■ Saved data entries
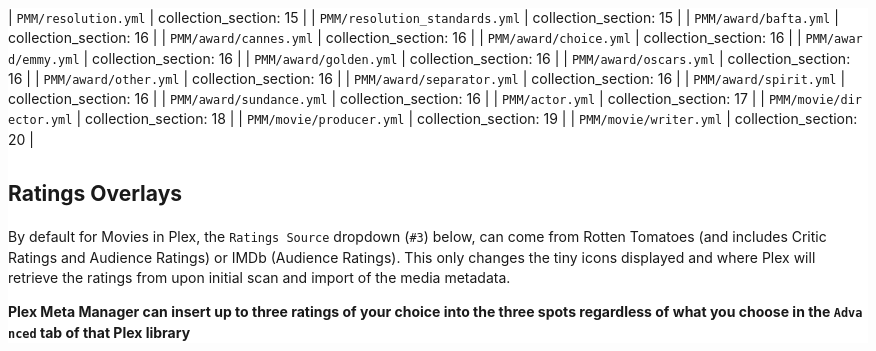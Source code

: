 | `PMM/resolution.yml`                 | collection_section: 15 |
| `PMM/resolution_standards.yml`       | collection_section: 15 |
| `PMM/award/bafta.yml`                | collection_section: 16 |
| `PMM/award/cannes.yml`               | collection_section: 16 |
| `PMM/award/choice.yml`               | collection_section: 16 |
| `PMM/award/emmy.yml`                 | collection_section: 16 |
| `PMM/award/golden.yml`               | collection_section: 16 |
| `PMM/award/oscars.yml`               | collection_section: 16 |
| `PMM/award/other.yml`                | collection_section: 16 |
| `PMM/award/separator.yml`            | collection_section: 16 |
| `PMM/award/spirit.yml`               | collection_section: 16 |
| `PMM/award/sundance.yml`             | collection_section: 16 |
| `PMM/actor.yml`                      | collection_section: 17 |
| `PMM/movie/director.yml`             | collection_section: 18 |
| `PMM/movie/producer.yml`             | collection_section: 19 |
| `PMM/movie/writer.yml`               | collection_section: 20 |

## Ratings Overlays

By default for Movies in Plex, the `Ratings Source` dropdown (`#3`) below, can come from Rotten Tomatoes (and includes Critic Ratings and Audience Ratings) or IMDb (Audience Ratings). This only changes the tiny icons displayed and where Plex will retrieve the ratings from upon initial scan and import of the media metadata.

**Plex Meta Manager can insert up to three ratings of your choice into the three spots regardless of what you choose in the `Advanced` tab of that Plex library**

■ Task directions
Your reply should be one number: the count of lines above that hold the word "choice".

■ Answer box
2